Cooking Tip: A trick of the trade is to salt your lentils after they’re cooked to avoid creating a tough exterior.
Since split red lentils are soft, they’re great in aromatic curries, rich soups, dips, hearty salads, and many rice dishes. Unlike most other beans, you don’t have to soak red lentils before cooking. Whole lentils typically take 15-20 minutes to cook but split red lentils only take 5-7 minutes. A good trick is to add a bit of moong and masoor dal together and make a curry for tastier results.
- Before you cook pulses, always sift through them to take out any pebbles or debris. Then rinse them a few times.
- Pulses taste best when they are cooked slowly. When cooking pulses on the stovetop, bring to a boil and lower heat to medium-low, and let simmer.
- If your pulses are old, they can take double the time to cook. If they haven’t softened in the time indicated, don’t worry. Just cook until soft. Make sure to add more water as needed.
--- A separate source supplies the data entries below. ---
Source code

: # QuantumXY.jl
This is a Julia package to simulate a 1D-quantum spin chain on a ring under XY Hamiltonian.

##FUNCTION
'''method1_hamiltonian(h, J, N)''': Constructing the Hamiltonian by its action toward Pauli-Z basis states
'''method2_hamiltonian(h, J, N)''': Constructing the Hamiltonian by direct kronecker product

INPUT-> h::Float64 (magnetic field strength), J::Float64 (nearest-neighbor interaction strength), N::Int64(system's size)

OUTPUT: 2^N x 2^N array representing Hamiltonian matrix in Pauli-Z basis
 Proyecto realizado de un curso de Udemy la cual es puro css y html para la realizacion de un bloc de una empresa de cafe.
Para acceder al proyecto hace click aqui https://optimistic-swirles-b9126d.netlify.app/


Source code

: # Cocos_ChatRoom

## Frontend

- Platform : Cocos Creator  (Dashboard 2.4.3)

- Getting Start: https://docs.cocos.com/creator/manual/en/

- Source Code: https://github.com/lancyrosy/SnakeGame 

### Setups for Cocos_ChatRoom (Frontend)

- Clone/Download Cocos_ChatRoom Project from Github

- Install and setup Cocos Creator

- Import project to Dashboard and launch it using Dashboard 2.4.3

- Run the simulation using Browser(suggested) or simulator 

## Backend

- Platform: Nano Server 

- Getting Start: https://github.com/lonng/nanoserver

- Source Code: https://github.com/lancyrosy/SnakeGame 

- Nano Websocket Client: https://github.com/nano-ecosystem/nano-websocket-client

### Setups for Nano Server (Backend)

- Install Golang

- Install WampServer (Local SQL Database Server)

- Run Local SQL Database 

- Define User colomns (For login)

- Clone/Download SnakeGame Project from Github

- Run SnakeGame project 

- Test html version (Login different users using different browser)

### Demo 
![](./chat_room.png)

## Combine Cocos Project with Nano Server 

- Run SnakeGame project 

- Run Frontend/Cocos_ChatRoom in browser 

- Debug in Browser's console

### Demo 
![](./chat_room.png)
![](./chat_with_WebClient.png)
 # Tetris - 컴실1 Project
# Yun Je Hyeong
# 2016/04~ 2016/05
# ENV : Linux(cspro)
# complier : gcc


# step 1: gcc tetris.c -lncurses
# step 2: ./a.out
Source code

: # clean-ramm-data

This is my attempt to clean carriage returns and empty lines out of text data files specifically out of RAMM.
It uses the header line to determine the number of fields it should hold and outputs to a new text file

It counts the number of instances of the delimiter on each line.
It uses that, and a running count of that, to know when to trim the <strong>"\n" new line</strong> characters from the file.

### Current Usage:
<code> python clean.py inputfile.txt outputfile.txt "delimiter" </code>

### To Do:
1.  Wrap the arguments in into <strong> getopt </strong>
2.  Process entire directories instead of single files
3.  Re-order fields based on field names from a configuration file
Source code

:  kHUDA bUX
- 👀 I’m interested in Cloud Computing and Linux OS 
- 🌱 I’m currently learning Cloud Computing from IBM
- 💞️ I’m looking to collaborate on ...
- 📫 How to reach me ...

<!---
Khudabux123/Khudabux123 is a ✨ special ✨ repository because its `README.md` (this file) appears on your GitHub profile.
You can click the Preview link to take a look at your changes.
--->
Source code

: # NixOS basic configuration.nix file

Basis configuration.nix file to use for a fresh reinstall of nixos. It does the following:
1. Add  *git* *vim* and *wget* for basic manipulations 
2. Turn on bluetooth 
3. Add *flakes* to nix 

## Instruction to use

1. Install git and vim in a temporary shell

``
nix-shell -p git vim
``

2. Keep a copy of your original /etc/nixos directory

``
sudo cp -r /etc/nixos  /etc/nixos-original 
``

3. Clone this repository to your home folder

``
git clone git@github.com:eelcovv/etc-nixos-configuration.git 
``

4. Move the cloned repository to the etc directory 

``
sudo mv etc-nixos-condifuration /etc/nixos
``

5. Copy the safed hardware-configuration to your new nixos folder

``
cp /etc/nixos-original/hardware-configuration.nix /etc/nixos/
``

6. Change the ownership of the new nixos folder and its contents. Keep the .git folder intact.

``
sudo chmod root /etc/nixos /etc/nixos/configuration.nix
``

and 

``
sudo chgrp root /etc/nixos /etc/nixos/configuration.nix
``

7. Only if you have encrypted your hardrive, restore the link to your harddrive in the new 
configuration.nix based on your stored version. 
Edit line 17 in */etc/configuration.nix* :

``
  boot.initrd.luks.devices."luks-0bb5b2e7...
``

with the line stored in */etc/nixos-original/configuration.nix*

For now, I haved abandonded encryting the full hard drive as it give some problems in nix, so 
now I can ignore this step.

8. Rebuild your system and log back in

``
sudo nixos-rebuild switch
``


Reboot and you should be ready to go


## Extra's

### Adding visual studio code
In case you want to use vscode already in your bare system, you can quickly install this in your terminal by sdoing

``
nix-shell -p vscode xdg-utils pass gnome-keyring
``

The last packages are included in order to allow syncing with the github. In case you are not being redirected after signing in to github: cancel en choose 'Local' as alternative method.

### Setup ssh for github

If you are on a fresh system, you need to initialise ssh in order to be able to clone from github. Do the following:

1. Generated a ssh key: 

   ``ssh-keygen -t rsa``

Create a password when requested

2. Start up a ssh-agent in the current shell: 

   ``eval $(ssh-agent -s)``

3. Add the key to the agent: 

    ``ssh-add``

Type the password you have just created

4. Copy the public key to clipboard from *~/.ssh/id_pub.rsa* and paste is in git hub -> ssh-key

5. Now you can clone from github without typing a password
- When cooking pulses, hold off adding salt or acids (such as lemon or vinegar) until the end, or they will not soften.
SERVE A SATISFYING DAL
You can prepare your dal however you’d like; there are no rules in the kitchen. How you cook your dal depends on your preferences. Do you like a saltier or more refreshing taste, a thicker or thinner texture? Prepare your dal to your and your family's liking. When you have a warm and tasty pot of dal to serve, pair it with a bowl of rice or a flatbread for dipping. Dal is filling on its own, but if you’re not into liquid meals, you can easily enjoy it as more of a sauce than a soup. Enjoy your dal knowing that it’s an enriching meal filled with nutrients essential to your health. Make dal every week. It’s not only delicious but healthy, budget-friendly, and easy to whip together in under thirty minutes.